La Voie Tidjâniyya fut fondée par Abû Al-'Abbâs Ahmad b. Muhammad b. Al-Mukhtâr b. Sâlim Al-Tidjânî, qui naquit à « Ayn Mâdi, dans la région de Laghouat (Algérie), en 1150 (H) = 1737 (M), et mourut en 1230 (H) = 1815 (M) à Fès, où il fut inhumé dans sa zâwiya. Ce cheikh était d'ascendance lointaine iranienne, mais sa famille était devenue nord-africaine depuis de nombreuses générations (Awlâd Sayyîdî Cheikh Muhammad).
Ahmad commença ses études dans sa famille, puis il vécut et étudia à Fès jusqu'en 1758, et ensuite à Abyad durant cinq années. En 1768, il vint s'installer à Tlemcen, où il travailla jusqu'en 1773. Alors il partit vers les Lieux Saints de l'Islam, puis il séjourna au Caire 1. Il avait trente-six ans.
A la Mekke, à Médine et au Caire, il écouta les cheikhs les plus réputés de son époque, et fut leur hôte. Il avait été marqué, dans son enfance et dans la première partie de sa vie d'homme, par la doctrine de la voie Qâdiriyya, qui dominait en Afrique du Nord, et particulièrement à Fès. Il se fit initier, par la suite, à la Taybiyya et, lorsqu'il séjourna en Egypte, à la Khalwatiyya. C'est au cours de son séjour au Moyen Orient qu'il envisagea de fonder une nouvelle voie, sur les conseils du cheikh Mahmûd Al-Kurdî, qui figure dans la chaîne d'initiation à la Khalwatiyya d'Al-hajj Omar, juste après Sayyîdî Ahmad Al-Tidjânî. La Khalwatiyya apparaît donc bien, une fois de plus, comme le « pont » entre la Qâdiriyya (et toutes les confréries qui s'en sont inspirées) et la Tidjâniyya, celle-ci devant supplanter celle-là de plus en plus rapidement par son dynamisme, au XIXe siècle.
De retour au Maghreb, le cheikh Ahmad Al-Tidjânî fit retraite dans une oasis du Sahara, au sud de l'ancienne Géryville. C'est alors qu'il eut une révélation, par laquelle il lui était enjoint de fonder l'Ordre qui portera désormais son nom, et dont la fondation lui avait déjà été suggérée par Mahmûd Al-Kurdî.
Plus tard, un de ses disciples, devenu son compagnon et son secrétaire, Sayyîdî 'Alî Al-Harâzim, le pressa de revenir à Fès, en 1798, et de se fixer définitivement dans la zâwiya qu'il y avait établie auparavant. C'est dans cette zâwiya, devenue mosquée, que fut inhumé le Fondateur de l'Ordre. Son compagnon, Sayyîdî Al-Harâzim, fut inhumé près de Fès, en un lieu qui porte aujourd'hui son nom.

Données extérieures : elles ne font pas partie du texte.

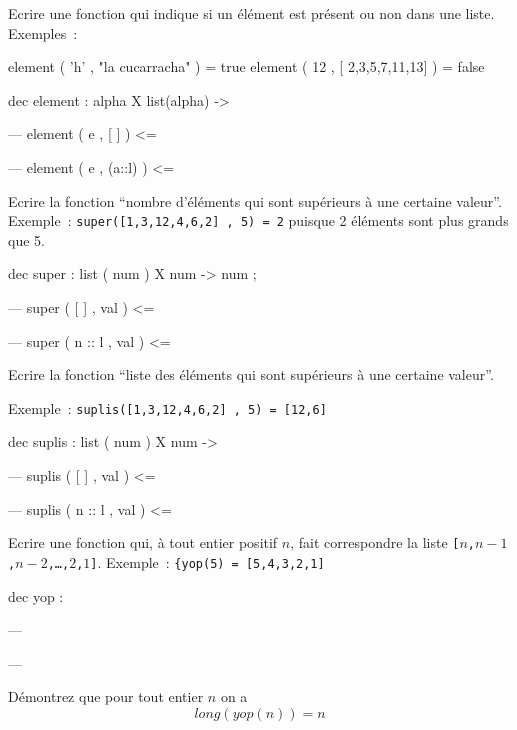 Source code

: \begin{exercice}
 Ecrire une fonction qui indique si un élément est présent ou non dans une liste. Exemples~:
\begin{verbatimtab}
element (  'h' , "la cucarracha" ) = true
element ( 12 , [ 2,3,5,7,11,13] ) = false

dec element :  alpha X list(alpha) ->

--- element ( e , [ ] )         <=

--- element ( e , (a::l) )      <=  


\end{verbatimtab}
\end{exercice}
\begin{exercice}
 Ecrire la fonction ``nombre d'éléments qui sont supérieurs à une
 certaine valeur''.
Exemple~: \verb+super([1,3,12,4,6,2] , 5) = 2+	puisque 2 éléments sont 
plus grands que 5.
\begin{verbatimtab}
dec super : list ( num ) X num  -> num ; 

--- super ( [ ]     , val )     <=

--- super ( n :: l , val )      <= 		


\end{verbatimtab}
\end{exercice}

\begin{exercice}
Ecrire la fonction ``liste des éléments qui sont supérieurs à une certaine valeur''.

Exemple~: \verb+suplis([1,3,12,4,6,2] , 5) = [12,6]+
\begin{verbatimtab}
dec suplis : list ( num ) X num  -> 

--- suplis ( [ ]     , val ) 	<=

--- suplis ( n :: l , val )	<= 		

\end{verbatimtab}
\end{exercice}

\begin{exercice}

Ecrire une fonction qui, à tout entier positif $n$, fait correspondre la liste \texttt{[$n$,$n-1$,$n-2$,\ldots,$2$,$1$]}.
Exemple~: \verb+{yop(5) = [5,4,3,2,1]+
\begin{verbatimtab}
dec yop : 

---

---

\end{verbatimtab}
\end{exercice}
\begin{exercice}
Démontrez que pour tout entier $n$ on a 	
$$long(yop(n)) = n$$  
\end{exercice}


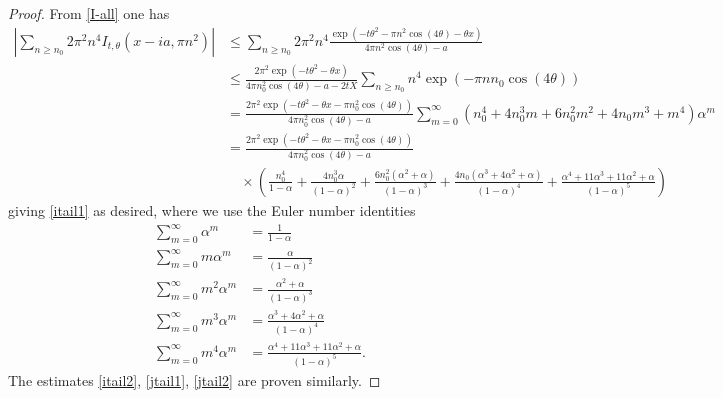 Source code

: \begin{proof}  From \eqref{I-all} one has
\begin{align*}
 |\sum_{n \geq n_0} 2\pi^2 n^4 I_{t,\theta}(x-ia, \pi n^2)|
&\leq \sum_{n \geq n_0} 2\pi^2 n^4 \frac{\exp( -t \theta^2 - \pi n^2 \cos(4\theta) - \theta x )}{4 \pi n^2 \cos(4\theta) - a} \\
&\leq \frac{2\pi^2 \exp(-t \theta^2 - \theta x)}{4\pi n_0^2 \cos(4\theta) - a- 2tX} \sum_{n \geq n_0} n^4 \exp( - \pi n n_0 \cos(4\theta)) \\ 
&= \frac{2\pi^2 \exp(-t \theta^2 - \theta x - \pi n_0^2 \cos(4\theta))}{4\pi n_0^2 \cos(4\theta) - a} \sum_{m=0}^\infty (n_0^4 + 4 n_0^3 m + 6 n_0^2 m^2 + 4 n_0 m^3 + m^4) \alpha^m \\
&= \frac{2\pi^2 \exp(-t \theta^2 - \theta x - \pi n_0^2 \cos(4\theta))}{4\pi n_0^2 \cos(4\theta) - a} \\
&\quad  \times ( \frac{n_0^4}{1 - \alpha} + 
\frac{4 n_0^3 \alpha}{(1 - \alpha)^2}  + \frac{6 n_0^2 (\alpha^2+\alpha)}{(1-\alpha)^3} + \frac{4n_0 (\alpha^3+4\alpha^2+\alpha)}{(1-\alpha)^4} + \frac{\alpha^4 + 11 \alpha^3 + 11 \alpha^2 + \alpha}{(1-\alpha)^5} ) 
\end{align*}
giving \eqref{itail1} as desired, where we use the Euler number identities
\begin{align*}
\sum_{m=0}^\infty \alpha^m &= \frac{1}{1-\alpha} \\
\sum_{m=0}^\infty m \alpha^m &= \frac{\alpha}{(1-\alpha)^2} \\
\sum_{m=0}^\infty m^2 \alpha^m &= \frac{\alpha^2+\alpha}{(1-\alpha)^3} \\
\sum_{m=0}^\infty m^3 \alpha^m &= \frac{\alpha^3+4\alpha^2+\alpha}{(1-\alpha)^4} \\
\sum_{m=0}^\infty m^4 \alpha^m &= \frac{\alpha^4+11\alpha^3+11\alpha^2+\alpha}{(1-\alpha)^5}.
\end{align*}
The estimates \eqref{itail2}, \eqref{jtail1}, \eqref{jtail2} are proven similarly.
\end{proof} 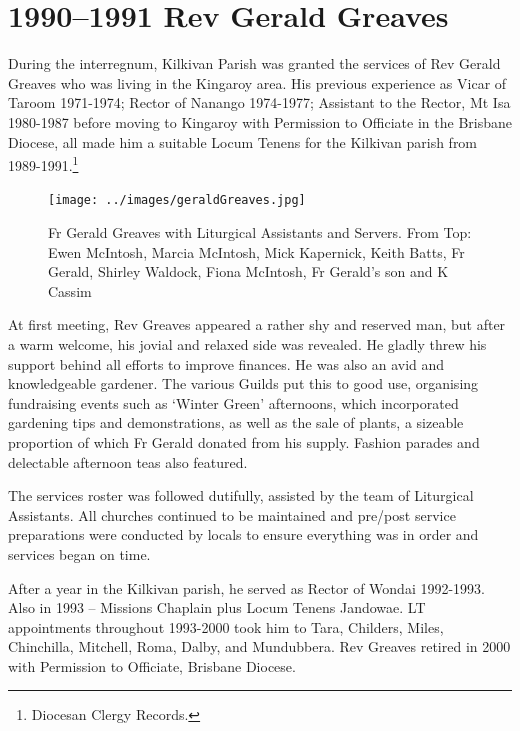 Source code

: \section{1990--1991 Rev Gerald Greaves}



During the interregnum, Kilkivan Parish was granted the services of Rev Gerald Greaves who was living in the Kingaroy area. His previous experience as Vicar of Taroom 1971-1974; Rector of Nanango 1974-1977; Assistant to the Rector, Mt Isa 1980-1987 before moving to Kingaroy with Permission to Officiate in the Brisbane Diocese, all made him a suitable Locum Tenens for the Kilkivan parish from 1989-1991.\footnote{Diocesan Clergy Records.}








\begin{figure}
\begin{center}
\texttt{[image: ../images/geraldGreaves.jpg]}
\caption{Fr Gerald Greaves with Liturgical Assistants and Servers. From Top: Ewen McIntosh, Marcia McIntosh, Mick Kapernick, Keith Batts, Fr Gerald, Shirley Waldock, Fiona McIntosh, Fr Gerald's son and K Cassim}
\end{center}
\end{figure}




At first meeting, Rev Greaves appeared a rather shy and reserved man, but after a warm welcome, his jovial and relaxed side was revealed. He gladly threw his support behind all efforts to improve finances. He was also an avid and knowledgeable gardener. The various Guilds put this to good use, organising fundraising events such as `Winter Green' afternoons, which incorporated gardening tips and demonstrations, as well as the sale of plants, a sizeable proportion of which Fr Gerald donated from his supply. Fashion parades and delectable afternoon teas also featured.



The services roster was followed dutifully, assisted by the team of Liturgical Assistants. All churches continued to be maintained and pre/post service preparations were conducted by locals to ensure everything was in order and services began on time.



After a year in the Kilkivan parish, he served as Rector of Wondai 1992-1993. Also in 1993 -- Missions Chaplain plus Locum Tenens Jandowae. LT appointments throughout 1993-2000 took him to Tara, Childers, Miles, Chinchilla, Mitchell, Roma, Dalby, and Mundubbera. Rev Greaves retired in 2000 with Permission to Officiate, Brisbane Diocese.



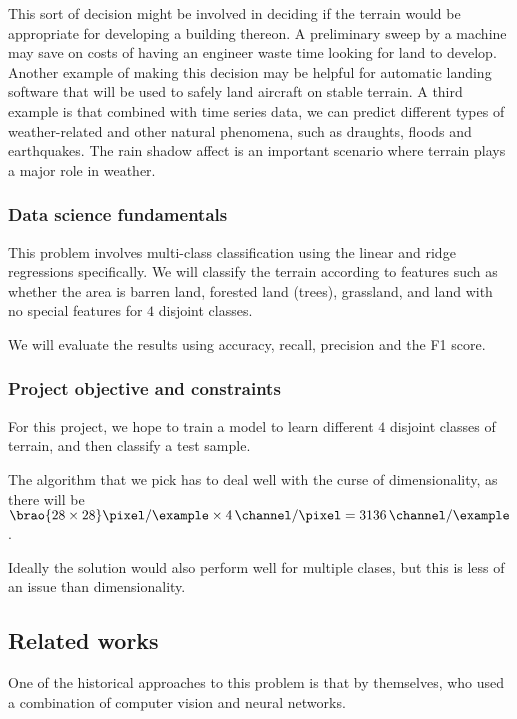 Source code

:\documentclass[11pt]{report}
\DeclarePairedDelimiter\brao()%
\begin{document}
This sort of decision might be involved in deciding if the terrain would be appropriate for developing a building thereon.
A preliminary sweep by a machine may save on costs of having an engineer waste time looking for land to develop.
Another example of making this decision may be helpful for automatic landing software that will be used to safely land aircraft on stable terrain.
A third example is that combined with time series data, we can predict different types
of weather-related and other natural phenomena,
such as draughts, floods and earthquakes.
The rain shadow affect is an important scenario where terrain plays a major role in weather.

\subsubsection{Data science fundamentals}

This problem involves multi-class classification
using the linear and ridge regressions specifically.
We will classify the terrain according to features such as whether the area is
barren land, forested land (trees), grassland, and land with no special features
for \(4\) disjoint classes.

We will evaluate the results using
accuracy, recall, precision and the F1 score.

\subsubsection{Project objective and constraints}

For this project, we hope to train a model to learn different \(4\) disjoint classes of terrain, and then classify a test sample.

The algorithm that we pick has to deal well with the curse of dimensionality,
as there will be
\(
    \SI[parse-numbers=false]{\brao{28\times28}\!}{\pixel\per\example}
    \times \SI4{\channel\per\pixel}
    = \SI{3136}{\channel\per\example}
\).

Ideally the solution would also perform well for multiple clases,
but this is less of an issue than dimensionality.

\subsection{Related works}\label{ssc:related works}

One of the historical approaches to this problem is that by \textcite{Basu2015a} themselves,
who
used a combination of computer vision and neural networks.
\end{document}
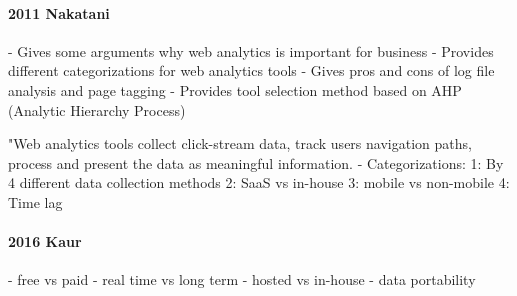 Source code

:

\paragraph{2011 Nakatani}

- Gives some arguments why web analytics is important for business
- Provides different categorizations for web analytics tools
- Gives pros and cons of log file analysis and page tagging
- Provides tool selection method based on AHP (Analytic Hierarchy Process)

"Web analytics tools collect click-stream data, track users navigation paths, process and present the data as meaningful information.
- Categorizations:
1: By 4 different data collection methods
2: SaaS vs in-house
3: mobile vs non-mobile
4: Time lag












\paragraph{2016 Kaur}







- free vs paid
- real time vs long term
- hosted vs in-house
- data portability









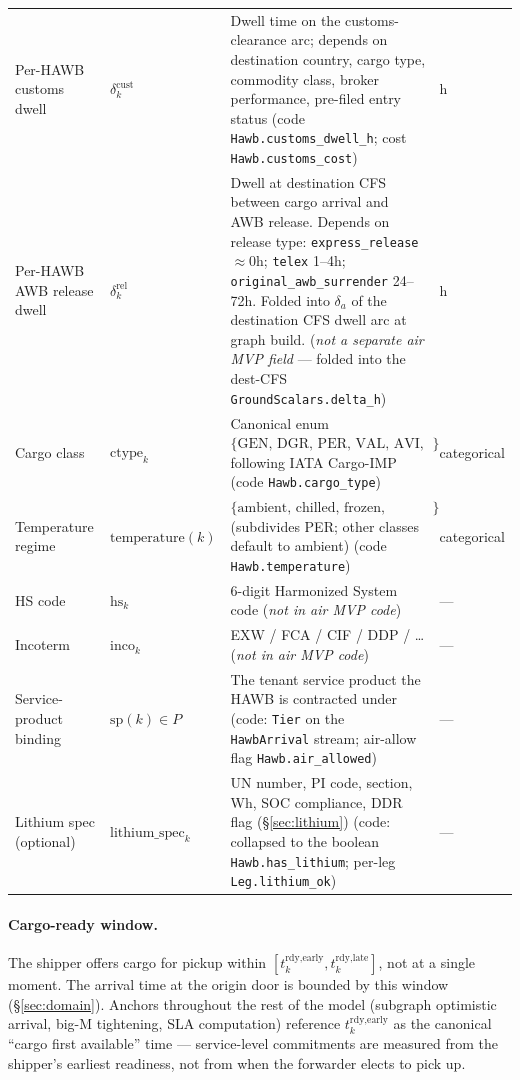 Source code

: \documentclass[11pt,a4paper]{article}
\newcommand{\ctype}{\text{ctype}}
\theoremstyle{definition}
\begin{document}
\begin{table}[H]
\begin{tabular}{p{3.5cm}p{2.2cm}p{6.5cm}p{1.5cm}}
Per-HAWB customs dwell & $\delta^{\text{cust}}_k$ & Dwell time on the customs-clearance arc; depends on destination country, cargo type, commodity class, broker performance, pre-filed entry status (code \texttt{Hawb.customs\_dwell\_h}; cost \texttt{Hawb.customs\_cost}) & h \\
Per-HAWB AWB release dwell & $\delta^{\text{rel}}_k$ & Dwell at destination CFS between cargo arrival and AWB release. Depends on release type: \texttt{express\_release} $\approx 0$h; \texttt{telex} 1--4h; \texttt{original\_awb\_surrender} 24--72h. Folded into $\delta_a$ of the destination CFS dwell arc at graph build. (\emph{not a separate air MVP field} --- folded into the dest-CFS \texttt{GroundScalars.delta\_h}) & h \\
Cargo class & $\ctype_k$ & Canonical enum $\{\text{GEN, DGR, PER, VAL, AVI, HUM}\}$ following IATA Cargo-IMP (code \texttt{Hawb.cargo\_type}) & categorical \\
Temperature regime & $\text{temperature}(k)$ & $\{\text{ambient, chilled, frozen, pharma}\}$ (subdivides PER; other classes default to ambient) (code \texttt{Hawb.temperature}) & categorical \\
HS code & $\text{hs}_k$ & 6-digit Harmonized System code (\emph{not in air MVP code}) & --- \\
Incoterm & $\text{inco}_k$ & EXW / FCA / CIF / DDP / \ldots (\emph{not in air MVP code}) & --- \\
Service-product binding & $\text{sp}(k) \in P$ & The tenant service product the HAWB is contracted under (code: \texttt{Tier} on the \texttt{HawbArrival} stream; air-allow flag \texttt{Hawb.air\_allowed}) & --- \\
Lithium spec (optional) & $\text{lithium\_spec}_k$ & UN number, PI code, section, Wh, SOC compliance, DDR flag (\S\ref{sec:lithium}) (code: collapsed to the boolean \texttt{Hawb.has\_lithium}; per-leg \texttt{Leg.lithium\_ok}) & --- \\
\bottomrule
\end{tabular}
\end{table}

\paragraph{Cargo-ready window.}
The shipper offers cargo for pickup within $[t_k^{\text{rdy,early}},
t_k^{\text{rdy,late}}]$, not at a single moment. The arrival time at the
origin door is bounded by this window (\S\ref{sec:domain}). Anchors throughout
the rest of the model (subgraph optimistic arrival, big-M tightening, SLA
computation) reference $t_k^{\text{rdy,early}}$ as the canonical ``cargo first
available'' time --- service-level commitments are measured from the shipper's
earliest readiness, not from when the forwarder elects to pick up.
\end{document}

Après la mort de Sayyîdî Ahmad Al-Tidjânî, ses deux fils furent protégés par un homme de confiance, tuteur désigné par le Fondateur de l'Ordre, qui fut remplacé après sa mort par son propre fils, 'Alî b. 'isâ. Ramenés à 'Ayn Mâdî, ils eurent à défendre la confrérie contre les intrigues locales et contre les occupants turcs, malgré leur adoption d'une sorte de « neutralité positive » à l'égard des pouvoirs politiques établis. L'un des deux fils de Sayyîdî Ahmad Al-Tidjânî fut tué, cependant que leur protecteur et conseiller, Sayyîdî 'Ali, parvenait à maintenir la maîtrise de la confrérie à Temacin. Le fils survivant, Sayyîdî Muhammad, entreprit de poursuivre l'oeuvre de son père en contribuant, a son tour, à la propagation de l'Ordre dans le Sahara et le Soudan occidental. Sayyîdî 'Alî mourut en 1844, mais, en 1853, son petit-fils, Muhammad Al-'Â'id, reprit sa place, et la confrérie ne cessa plus de se développer avec une remarquable vigueur.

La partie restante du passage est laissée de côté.